Fadell began his career at General Magic (a startup initially within Apple that nosedived in a spectacular manner). He went on to lead the teams that created the iPod and iPhone and is frequently credited as being a co-inventor of the latter. In 2010 he co-founded Nest Labs, a pioneer in the smart-home realm. After selling Nest Labs, Fadell has been running the investment firm Future Shape. Now, he’s releasing Build (available as an e-book, audiobook or hardcover) and sharing some of the most important tales, candid commentary and unorthodox advice from his time in tech.
It was at General Magic, in his early 20s, that Fadell had his first real experience with professional failure. This was mostly due to their handheld device (circa 1994) that preceded the ubiquitous tablets of today. “General Magic was really creating the iPhone about 15 years too early. You could download games—technically you could download games but it didn’t really work. You could book travel. It had email, wireless email, games, everything. It was done before the internet, before there was digital networks. You had dial up internet. It was handheld. And I got to do that at age 21 to 24 with my heroes who designed the Mac,” he says. “And, it was a tremendous failure. We spent over half a billion dollars in 1993/94… and it was an utter, abject failure.”
Ultimately, I got to do the iPhone 15 years later and take all those lessons learned and build on that
Though the team was defeated and the company went into liquidation, Fadell says it led to great things. Several staff members eventually went on to work on the Apple Watch, and one founded eBay. For Fadell, “It’s where I learned, through failure, about timing, asking why—how to ask why, not just what. You’ve got to understand how to make products about why people want them, not just making something that makes you feel good; you have to make something other people need and want,” he says. It’s those kinds of questions and insights that are within the pages of Build. For example, not only is it important to see failure as a lesson, but that with time, failure can be perceived as a success. “Ultimately, I got to do the iPhone 15 years later and take all those lessons learned and build on that,” he says. “What a tremendous experience.”
The book is divided into six parts—Build Yourself, Build Your Career, Build Your Product, Build Your Business, Build Your Team and Be CEO—with numerous chapters within each. While the six sections don’t sound dissimilar to other career books, the chapters are anything but typical. From “Lawyer Up” to “I Quit” and “Fuck Massages,” Fadell offers up all kinds of advice in approachable, practical and humorous ways.
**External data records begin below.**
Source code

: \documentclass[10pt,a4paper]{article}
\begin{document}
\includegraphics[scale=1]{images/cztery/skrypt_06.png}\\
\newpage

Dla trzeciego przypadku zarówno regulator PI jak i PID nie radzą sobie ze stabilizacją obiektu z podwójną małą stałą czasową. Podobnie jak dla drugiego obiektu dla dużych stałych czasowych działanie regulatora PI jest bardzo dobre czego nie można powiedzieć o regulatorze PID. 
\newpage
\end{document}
In the “Lawyer Up” chapter, he jokes about billable hours, but also tells the tale of his first lawsuit, providing valuable insight to those navigating similar intimidating experiences. “I Quit” explains how to determine when to give up but not feel entirely defeated, and how to resign properly. “Fuck Massages” begins with a warning: “Beware of too many perks” and goes on to elucidate the crucial differences between benefits and perks.
Another standout chapter is “Assholes,” wherein Fadell explores leadership. Listing the different types of assholes you’ll come across in your professional life, he also admits some people think he is an asshole too. But crucially, he writes: “Some hurricanes can be reasoned with. Some cannot.” When it comes to leaders, he says, “A real asshole looks at the wrong things for the wrong reasons. When they’re really smart, they do it for the right reasons. They drive everyone nuts, but they’re doing it for the customer not for themselves and their ego.”
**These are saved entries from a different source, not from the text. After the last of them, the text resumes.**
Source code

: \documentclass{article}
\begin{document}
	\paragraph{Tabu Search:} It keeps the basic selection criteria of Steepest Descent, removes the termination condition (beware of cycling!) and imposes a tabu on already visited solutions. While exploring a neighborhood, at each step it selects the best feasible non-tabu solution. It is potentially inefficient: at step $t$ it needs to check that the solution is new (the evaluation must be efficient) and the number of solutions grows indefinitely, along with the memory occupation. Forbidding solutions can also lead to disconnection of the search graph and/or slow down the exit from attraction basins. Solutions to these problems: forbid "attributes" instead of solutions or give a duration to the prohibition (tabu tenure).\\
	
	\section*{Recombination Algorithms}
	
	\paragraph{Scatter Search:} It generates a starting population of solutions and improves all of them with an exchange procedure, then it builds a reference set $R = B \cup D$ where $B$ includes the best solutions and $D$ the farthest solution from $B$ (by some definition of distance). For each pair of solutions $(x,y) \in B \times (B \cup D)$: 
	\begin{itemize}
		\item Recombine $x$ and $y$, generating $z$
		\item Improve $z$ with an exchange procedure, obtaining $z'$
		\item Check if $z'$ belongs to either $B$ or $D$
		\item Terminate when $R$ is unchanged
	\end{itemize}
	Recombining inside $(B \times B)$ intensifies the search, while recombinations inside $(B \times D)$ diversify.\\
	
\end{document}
Ultimately, while his career has been product-centric, Fadell says his work is centered on people. “We’re here because of each other. We create because of each other. We do it together,” he says. That, he believes, applies personally and professionally. “It’s not about that one thing you’ve done, because it could be a success or it could be a failure. And people shouldn’t be judged by whether the thing they did was a success or failure; it’s about how they treat people, how they work together and learn through that experience. So for me, the book is a labor of love because it’s about people and it’s about human nature.”
With his book, Fadell hopes not only to provide insight and guidance to younger generations, but also to inspire them to dream, create and build. And to do it as a team. “It’s really about the connections you make,” he says. “And the people that you take with you along the route.”